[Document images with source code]
================================

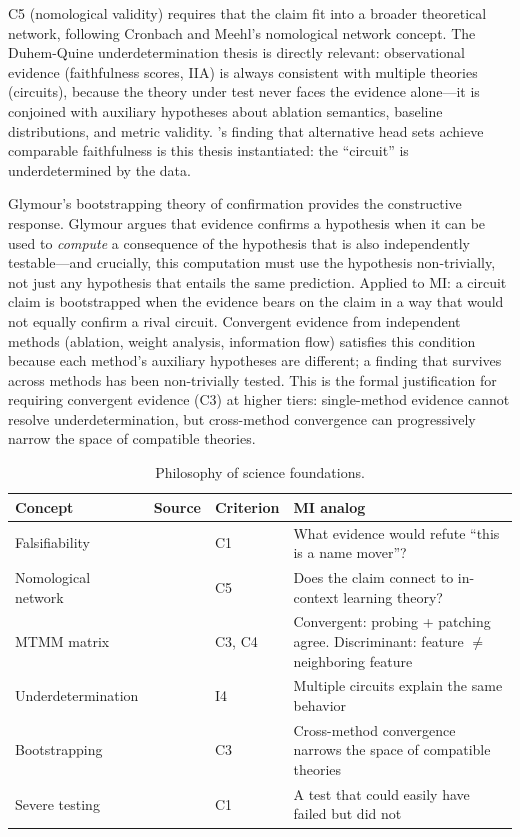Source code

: \documentclass{article}
\begin{document}
C5 (nomological validity) requires that the claim fit into a broader theoretical network, following Cronbach and Meehl's nomological network concept. The Duhem-Quine underdetermination thesis \citep{quine1951two, duhem1906theorie} is directly relevant: observational evidence (faithfulness scores, IIA) is always consistent with multiple theories (circuits), because the theory under test never faces the evidence alone---it is conjoined with auxiliary hypotheses about ablation semantics, baseline distributions, and metric validity. \citet{meloux2025everything}'s finding that alternative head sets achieve comparable faithfulness is this thesis instantiated: the ``circuit'' is underdetermined by the data.

Glymour's bootstrapping theory of confirmation \citep{glymour1980theory} provides the constructive response. Glymour argues that evidence confirms a hypothesis when it can be used to \emph{compute} a consequence of the hypothesis that is also independently testable---and crucially, this computation must use the hypothesis non-trivially, not just any hypothesis that entails the same prediction. Applied to MI: a circuit claim is bootstrapped when the evidence bears on the claim in a way that would not equally confirm a rival circuit. Convergent evidence from independent methods (ablation, weight analysis, information flow) satisfies this condition because each method's auxiliary hypotheses are different; a finding that survives across methods has been non-trivially tested. This is the formal justification for requiring convergent evidence (C3) at higher tiers: single-method evidence cannot resolve underdetermination, but cross-method convergence can progressively narrow the space of compatible theories.

\begin{table}[H]
\centering\small
\caption{Philosophy of science foundations.}
\renewcommand{\arraystretch}{1.12}
\begin{tabular}{@{}l>{\raggedright\arraybackslash}p{2cm}l>{\raggedright\arraybackslash}p{4.5cm}@{}}
\toprule
\textbf{Concept} & \textbf{Source} & \textbf{Criterion} & \textbf{MI analog} \\
\midrule
Falsifiability & \citet{popper1959logic} & C1 & What evidence would refute ``this is a name mover''? \\
\midrule
Nomological network & \citet{cronbach1955construct} & C5 & Does the claim connect to in-context learning theory? \\
\midrule
MTMM matrix & \citet{campbell1959convergent} & C3, C4 & Convergent: probing + patching agree. Discriminant: feature $\neq$ neighboring feature \\
\midrule
Underdetermination & \citet{quine1951two, duhem1906theorie} & I4 & Multiple circuits explain the same behavior \\
\midrule
Bootstrapping & \citet{glymour1980theory} & C3 & Cross-method convergence narrows the space of compatible theories \\
\midrule
Severe testing & \citet{mayo2018statistical} & C1 & A test that could easily have failed but did not \\
\bottomrule
\end{tabular}
\end{table}
\end{document}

================================

REQUIRED WORK :: Reproduce all of the records above exactly, but exclude the pictures.

EXPECTED OUTPUT ::
Source code

: \documentclass{article}
\begin{document}
C5 (nomological validity) requires that the claim fit into a broader theoretical network, following Cronbach and Meehl's nomological network concept. The Duhem-Quine underdetermination thesis \citep{quine1951two, duhem1906theorie} is directly relevant: observational evidence (faithfulness scores, IIA) is always consistent with multiple theories (circuits), because the theory under test never faces the evidence alone---it is conjoined with auxiliary hypotheses about ablation semantics, baseline distributions, and metric validity. \citet{meloux2025everything}'s finding that alternative head sets achieve comparable faithfulness is this thesis instantiated: the ``circuit'' is underdetermined by the data.

Glymour's bootstrapping theory of confirmation \citep{glymour1980theory} provides the constructive response. Glymour argues that evidence confirms a hypothesis when it can be used to \emph{compute} a consequence of the hypothesis that is also independently testable---and crucially, this computation must use the hypothesis non-trivially, not just any hypothesis that entails the same prediction. Applied to MI: a circuit claim is bootstrapped when the evidence bears on the claim in a way that would not equally confirm a rival circuit. Convergent evidence from independent methods (ablation, weight analysis, information flow) satisfies this condition because each method's auxiliary hypotheses are different; a finding that survives across methods has been non-trivially tested. This is the formal justification for requiring convergent evidence (C3) at higher tiers: single-method evidence cannot resolve underdetermination, but cross-method convergence can progressively narrow the space of compatible theories.

\begin{table}[H]
\centering\small
\caption{Philosophy of science foundations.}
\renewcommand{\arraystretch}{1.12}
\begin{tabular}{@{}l>{\raggedright\arraybackslash}p{2cm}l>{\raggedright\arraybackslash}p{4.5cm}@{}}
\toprule
\textbf{Concept} & \textbf{Source} & \textbf{Criterion} & \textbf{MI analog} \\
\midrule
Falsifiability & \citet{popper1959logic} & C1 & What evidence would refute ``this is a name mover''? \\
\midrule
Nomological network & \citet{cronbach1955construct} & C5 & Does the claim connect to in-context learning theory? \\
\midrule
MTMM matrix & \citet{campbell1959convergent} & C3, C4 & Convergent: probing + patching agree. Discriminant: feature $\neq$ neighboring feature \\
\midrule
Underdetermination & \citet{quine1951two, duhem1906theorie} & I4 & Multiple circuits explain the same behavior \\
\midrule
Bootstrapping & \citet{glymour1980theory} & C3 & Cross-method convergence narrows the space of compatible theories \\
\midrule
Severe testing & \citet{mayo2018statistical} & C1 & A test that could easily have failed but did not \\
\bottomrule
\end{tabular}
\end{table}
\end{document}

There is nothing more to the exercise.